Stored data
--- START ---

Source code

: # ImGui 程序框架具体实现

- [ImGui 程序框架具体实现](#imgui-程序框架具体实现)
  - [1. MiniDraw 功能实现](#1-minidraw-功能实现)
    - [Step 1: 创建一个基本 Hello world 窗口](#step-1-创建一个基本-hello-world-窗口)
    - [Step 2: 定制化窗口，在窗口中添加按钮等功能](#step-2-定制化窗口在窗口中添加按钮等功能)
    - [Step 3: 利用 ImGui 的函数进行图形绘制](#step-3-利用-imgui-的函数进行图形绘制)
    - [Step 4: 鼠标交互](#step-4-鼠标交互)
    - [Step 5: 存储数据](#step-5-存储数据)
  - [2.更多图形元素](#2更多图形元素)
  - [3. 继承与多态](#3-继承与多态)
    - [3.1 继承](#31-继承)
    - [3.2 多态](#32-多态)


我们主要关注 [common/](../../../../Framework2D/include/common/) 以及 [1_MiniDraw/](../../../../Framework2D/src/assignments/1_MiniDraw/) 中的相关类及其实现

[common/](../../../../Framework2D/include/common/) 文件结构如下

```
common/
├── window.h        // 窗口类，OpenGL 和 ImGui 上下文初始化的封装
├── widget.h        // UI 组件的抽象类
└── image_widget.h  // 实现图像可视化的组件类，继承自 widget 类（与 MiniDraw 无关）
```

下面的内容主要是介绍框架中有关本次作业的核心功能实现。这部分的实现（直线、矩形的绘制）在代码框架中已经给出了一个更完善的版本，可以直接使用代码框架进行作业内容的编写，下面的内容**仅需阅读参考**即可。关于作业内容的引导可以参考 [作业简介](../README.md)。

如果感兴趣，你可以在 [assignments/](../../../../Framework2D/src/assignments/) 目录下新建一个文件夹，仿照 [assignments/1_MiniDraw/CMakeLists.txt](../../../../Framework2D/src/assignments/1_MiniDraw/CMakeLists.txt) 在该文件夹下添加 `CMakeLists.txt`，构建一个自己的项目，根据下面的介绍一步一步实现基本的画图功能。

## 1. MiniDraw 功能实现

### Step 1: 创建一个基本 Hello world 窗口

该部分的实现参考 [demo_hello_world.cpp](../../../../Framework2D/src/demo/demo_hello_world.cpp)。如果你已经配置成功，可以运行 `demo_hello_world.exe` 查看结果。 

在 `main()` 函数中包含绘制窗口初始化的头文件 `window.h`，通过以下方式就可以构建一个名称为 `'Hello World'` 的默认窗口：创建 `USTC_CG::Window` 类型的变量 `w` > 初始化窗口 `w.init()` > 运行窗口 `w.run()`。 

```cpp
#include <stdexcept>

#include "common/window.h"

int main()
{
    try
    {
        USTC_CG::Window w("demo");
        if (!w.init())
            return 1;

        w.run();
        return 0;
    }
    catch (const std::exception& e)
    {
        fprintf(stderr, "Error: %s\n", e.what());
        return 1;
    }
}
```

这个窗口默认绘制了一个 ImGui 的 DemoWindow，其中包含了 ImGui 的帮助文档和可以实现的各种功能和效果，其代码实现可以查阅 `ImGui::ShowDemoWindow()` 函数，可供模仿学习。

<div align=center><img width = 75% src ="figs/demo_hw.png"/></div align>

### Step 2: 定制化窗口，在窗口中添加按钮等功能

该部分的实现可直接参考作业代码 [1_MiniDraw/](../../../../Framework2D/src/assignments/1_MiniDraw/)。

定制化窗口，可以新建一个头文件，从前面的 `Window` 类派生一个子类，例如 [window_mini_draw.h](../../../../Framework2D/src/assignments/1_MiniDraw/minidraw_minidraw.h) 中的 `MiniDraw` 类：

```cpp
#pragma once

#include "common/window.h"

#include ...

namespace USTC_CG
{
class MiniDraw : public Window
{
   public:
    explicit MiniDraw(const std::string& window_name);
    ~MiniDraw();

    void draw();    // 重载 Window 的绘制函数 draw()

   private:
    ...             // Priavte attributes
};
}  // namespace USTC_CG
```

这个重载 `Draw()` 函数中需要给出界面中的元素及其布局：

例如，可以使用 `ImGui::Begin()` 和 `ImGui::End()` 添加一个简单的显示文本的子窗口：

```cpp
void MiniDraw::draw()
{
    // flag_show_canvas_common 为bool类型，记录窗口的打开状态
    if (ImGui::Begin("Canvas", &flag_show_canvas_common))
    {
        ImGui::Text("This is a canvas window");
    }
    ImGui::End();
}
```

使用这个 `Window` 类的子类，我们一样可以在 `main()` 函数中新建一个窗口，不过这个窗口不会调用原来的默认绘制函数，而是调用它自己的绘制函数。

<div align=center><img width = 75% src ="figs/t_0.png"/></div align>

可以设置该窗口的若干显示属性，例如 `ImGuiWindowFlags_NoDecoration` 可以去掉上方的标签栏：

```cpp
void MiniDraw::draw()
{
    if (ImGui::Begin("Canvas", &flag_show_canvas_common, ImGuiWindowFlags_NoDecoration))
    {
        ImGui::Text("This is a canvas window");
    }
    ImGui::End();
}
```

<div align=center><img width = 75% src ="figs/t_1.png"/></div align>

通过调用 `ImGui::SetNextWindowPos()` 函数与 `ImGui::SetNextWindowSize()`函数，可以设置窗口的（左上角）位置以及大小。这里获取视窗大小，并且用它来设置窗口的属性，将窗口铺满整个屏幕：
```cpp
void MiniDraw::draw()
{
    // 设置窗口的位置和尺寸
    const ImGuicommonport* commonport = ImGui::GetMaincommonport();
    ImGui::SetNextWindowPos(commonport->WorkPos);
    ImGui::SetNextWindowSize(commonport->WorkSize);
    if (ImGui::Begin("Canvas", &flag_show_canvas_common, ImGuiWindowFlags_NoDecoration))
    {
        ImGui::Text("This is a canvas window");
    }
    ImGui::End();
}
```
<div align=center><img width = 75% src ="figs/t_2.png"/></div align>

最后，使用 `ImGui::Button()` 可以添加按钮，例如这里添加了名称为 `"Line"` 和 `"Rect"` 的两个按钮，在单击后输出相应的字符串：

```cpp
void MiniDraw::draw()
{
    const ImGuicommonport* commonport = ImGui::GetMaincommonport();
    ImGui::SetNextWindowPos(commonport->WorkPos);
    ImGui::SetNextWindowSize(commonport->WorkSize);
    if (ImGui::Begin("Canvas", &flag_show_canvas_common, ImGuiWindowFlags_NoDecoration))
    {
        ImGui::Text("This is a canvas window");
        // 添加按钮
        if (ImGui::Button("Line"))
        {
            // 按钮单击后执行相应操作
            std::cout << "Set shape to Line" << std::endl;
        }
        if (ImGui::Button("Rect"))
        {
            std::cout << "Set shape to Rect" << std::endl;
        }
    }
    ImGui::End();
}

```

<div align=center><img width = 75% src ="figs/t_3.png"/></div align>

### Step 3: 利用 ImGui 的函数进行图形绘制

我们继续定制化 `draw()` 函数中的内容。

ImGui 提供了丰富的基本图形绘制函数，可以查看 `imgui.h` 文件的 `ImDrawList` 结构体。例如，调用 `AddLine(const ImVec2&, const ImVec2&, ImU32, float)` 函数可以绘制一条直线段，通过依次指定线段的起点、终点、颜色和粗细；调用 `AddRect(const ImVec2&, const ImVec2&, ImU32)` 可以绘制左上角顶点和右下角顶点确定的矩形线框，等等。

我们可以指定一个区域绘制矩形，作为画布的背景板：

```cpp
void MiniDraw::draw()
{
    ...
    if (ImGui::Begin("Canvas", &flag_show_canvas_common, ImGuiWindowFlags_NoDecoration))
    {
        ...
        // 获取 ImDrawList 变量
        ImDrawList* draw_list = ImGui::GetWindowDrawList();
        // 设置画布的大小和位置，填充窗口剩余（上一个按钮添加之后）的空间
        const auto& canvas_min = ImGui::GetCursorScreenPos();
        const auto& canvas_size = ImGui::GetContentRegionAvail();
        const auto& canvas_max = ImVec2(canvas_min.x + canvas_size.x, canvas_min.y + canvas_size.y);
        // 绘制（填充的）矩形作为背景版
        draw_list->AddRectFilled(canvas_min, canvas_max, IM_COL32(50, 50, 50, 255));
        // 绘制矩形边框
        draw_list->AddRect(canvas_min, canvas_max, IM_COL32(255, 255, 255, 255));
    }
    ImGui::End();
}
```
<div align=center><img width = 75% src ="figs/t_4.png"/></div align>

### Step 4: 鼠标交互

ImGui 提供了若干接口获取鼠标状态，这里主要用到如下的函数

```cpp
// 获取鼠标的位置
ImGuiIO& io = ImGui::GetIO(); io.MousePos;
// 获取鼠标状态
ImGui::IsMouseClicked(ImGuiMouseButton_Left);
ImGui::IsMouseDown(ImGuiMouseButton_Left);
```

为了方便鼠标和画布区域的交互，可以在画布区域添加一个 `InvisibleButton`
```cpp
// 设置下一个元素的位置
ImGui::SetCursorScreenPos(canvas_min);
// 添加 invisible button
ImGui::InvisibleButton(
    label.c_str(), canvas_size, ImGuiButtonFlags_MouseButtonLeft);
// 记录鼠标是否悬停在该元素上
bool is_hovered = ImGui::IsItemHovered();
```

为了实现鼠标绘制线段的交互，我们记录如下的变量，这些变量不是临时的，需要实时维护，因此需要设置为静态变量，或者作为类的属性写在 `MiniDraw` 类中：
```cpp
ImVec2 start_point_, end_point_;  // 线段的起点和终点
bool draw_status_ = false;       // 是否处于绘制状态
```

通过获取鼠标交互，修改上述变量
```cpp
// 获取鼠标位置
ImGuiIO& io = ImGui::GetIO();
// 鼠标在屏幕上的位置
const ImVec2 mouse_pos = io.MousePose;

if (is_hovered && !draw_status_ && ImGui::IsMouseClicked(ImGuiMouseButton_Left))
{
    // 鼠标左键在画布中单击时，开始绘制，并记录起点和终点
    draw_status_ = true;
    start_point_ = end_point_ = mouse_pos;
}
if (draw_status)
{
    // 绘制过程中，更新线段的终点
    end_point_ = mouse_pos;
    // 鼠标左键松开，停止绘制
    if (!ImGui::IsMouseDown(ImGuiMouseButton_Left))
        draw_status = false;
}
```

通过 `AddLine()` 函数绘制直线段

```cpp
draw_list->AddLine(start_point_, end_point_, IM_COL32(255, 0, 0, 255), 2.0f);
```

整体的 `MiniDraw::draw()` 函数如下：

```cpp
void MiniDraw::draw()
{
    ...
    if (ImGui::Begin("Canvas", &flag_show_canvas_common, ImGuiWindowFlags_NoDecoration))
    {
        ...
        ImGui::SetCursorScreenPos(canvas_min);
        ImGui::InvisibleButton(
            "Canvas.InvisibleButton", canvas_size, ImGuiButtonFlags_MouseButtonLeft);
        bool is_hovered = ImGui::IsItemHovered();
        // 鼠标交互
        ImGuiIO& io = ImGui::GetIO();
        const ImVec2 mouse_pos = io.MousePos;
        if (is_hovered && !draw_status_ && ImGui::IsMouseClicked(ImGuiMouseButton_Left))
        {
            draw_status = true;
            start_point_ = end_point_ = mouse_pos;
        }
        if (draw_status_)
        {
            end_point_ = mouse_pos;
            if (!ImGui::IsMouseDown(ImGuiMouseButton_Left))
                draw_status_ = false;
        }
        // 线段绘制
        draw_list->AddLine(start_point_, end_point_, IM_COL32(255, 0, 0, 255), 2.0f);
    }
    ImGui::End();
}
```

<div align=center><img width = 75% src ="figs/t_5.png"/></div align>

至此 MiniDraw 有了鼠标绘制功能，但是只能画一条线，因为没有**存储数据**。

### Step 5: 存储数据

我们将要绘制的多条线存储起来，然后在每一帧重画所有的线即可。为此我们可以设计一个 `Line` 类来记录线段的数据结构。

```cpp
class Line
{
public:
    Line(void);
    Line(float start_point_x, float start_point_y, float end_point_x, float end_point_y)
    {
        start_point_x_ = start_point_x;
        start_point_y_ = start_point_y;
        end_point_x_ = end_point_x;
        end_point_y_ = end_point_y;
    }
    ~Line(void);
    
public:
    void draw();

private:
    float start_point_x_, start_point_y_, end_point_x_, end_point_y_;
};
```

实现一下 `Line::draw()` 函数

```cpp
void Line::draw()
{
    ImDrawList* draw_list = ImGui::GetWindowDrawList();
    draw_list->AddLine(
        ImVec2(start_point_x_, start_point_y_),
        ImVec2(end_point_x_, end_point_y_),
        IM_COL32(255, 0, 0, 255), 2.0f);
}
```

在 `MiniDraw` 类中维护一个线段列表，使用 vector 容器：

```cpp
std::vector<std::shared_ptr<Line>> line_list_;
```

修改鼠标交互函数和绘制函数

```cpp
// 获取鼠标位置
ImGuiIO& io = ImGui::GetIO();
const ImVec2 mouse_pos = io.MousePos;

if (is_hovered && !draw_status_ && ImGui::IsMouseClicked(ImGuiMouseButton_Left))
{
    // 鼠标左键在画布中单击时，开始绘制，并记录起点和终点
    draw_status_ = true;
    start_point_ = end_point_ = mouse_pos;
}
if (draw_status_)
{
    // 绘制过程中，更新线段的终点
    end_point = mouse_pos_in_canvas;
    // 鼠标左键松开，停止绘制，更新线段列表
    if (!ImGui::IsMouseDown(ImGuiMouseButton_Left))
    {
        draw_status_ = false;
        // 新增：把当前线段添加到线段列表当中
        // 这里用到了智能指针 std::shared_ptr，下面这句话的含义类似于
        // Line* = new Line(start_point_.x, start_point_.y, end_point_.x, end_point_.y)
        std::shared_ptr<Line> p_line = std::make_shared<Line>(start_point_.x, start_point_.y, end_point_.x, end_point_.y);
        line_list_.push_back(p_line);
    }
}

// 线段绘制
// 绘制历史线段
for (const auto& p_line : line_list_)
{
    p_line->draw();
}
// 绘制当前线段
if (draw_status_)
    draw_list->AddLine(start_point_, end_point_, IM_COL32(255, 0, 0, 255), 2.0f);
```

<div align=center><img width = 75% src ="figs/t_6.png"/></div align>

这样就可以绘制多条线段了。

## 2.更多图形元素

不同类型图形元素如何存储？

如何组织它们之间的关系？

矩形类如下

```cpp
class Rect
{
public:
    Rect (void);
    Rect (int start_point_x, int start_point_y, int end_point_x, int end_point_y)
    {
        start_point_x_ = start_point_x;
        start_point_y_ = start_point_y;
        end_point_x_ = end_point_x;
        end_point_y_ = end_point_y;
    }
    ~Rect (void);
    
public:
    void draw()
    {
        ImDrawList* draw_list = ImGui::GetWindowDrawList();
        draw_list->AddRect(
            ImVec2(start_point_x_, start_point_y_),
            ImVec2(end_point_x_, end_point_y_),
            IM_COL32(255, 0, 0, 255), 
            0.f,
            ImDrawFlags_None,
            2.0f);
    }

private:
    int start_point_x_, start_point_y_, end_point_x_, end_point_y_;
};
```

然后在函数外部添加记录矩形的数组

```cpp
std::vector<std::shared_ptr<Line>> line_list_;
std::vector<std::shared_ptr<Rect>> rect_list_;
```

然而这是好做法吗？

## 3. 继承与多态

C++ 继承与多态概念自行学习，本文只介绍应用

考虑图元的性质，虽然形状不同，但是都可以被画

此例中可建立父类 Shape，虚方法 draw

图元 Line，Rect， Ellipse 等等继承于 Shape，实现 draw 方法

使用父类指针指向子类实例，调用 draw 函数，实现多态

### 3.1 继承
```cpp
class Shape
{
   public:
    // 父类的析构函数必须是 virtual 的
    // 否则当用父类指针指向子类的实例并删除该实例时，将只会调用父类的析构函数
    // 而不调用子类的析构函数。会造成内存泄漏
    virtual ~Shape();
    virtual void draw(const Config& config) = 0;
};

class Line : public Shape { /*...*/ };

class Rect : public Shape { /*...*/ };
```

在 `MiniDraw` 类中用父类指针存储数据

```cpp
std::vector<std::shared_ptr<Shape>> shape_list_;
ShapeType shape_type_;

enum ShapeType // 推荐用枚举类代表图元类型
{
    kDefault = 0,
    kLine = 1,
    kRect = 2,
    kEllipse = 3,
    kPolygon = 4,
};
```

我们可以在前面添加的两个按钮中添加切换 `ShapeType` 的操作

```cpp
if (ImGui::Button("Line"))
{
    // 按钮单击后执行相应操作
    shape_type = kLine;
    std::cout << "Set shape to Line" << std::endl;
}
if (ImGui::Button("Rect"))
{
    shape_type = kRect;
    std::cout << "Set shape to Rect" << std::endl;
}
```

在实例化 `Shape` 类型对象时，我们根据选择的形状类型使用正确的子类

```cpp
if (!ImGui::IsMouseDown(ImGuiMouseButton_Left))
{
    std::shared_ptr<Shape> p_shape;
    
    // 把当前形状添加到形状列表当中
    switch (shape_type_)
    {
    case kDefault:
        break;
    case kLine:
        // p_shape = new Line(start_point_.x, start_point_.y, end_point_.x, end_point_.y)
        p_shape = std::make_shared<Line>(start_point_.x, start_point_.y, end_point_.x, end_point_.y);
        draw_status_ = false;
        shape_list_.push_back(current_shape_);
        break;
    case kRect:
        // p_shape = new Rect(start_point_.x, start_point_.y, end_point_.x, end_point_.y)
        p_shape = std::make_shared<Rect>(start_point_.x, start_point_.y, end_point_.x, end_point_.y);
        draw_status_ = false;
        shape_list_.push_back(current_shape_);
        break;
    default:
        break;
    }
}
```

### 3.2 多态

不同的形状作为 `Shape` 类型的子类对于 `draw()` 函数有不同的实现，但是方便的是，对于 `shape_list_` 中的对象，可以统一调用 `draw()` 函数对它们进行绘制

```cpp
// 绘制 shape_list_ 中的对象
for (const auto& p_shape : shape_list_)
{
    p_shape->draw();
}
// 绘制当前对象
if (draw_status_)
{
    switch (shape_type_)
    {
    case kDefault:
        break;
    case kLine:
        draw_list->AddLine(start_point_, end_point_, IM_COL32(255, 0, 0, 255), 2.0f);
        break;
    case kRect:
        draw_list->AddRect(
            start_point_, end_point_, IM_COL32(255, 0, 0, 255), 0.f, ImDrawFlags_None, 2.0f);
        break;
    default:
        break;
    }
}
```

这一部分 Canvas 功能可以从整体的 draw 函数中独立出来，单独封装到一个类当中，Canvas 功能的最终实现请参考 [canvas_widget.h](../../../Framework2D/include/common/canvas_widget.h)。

--- END ---

What is expected.
The answer must consist of every line above that holds the string "程序框架具体实现", copied exactly.

Exercise result.
: # ImGui 程序框架具体实现
- [ImGui 程序框架具体实现](#imgui-程序框架具体实现)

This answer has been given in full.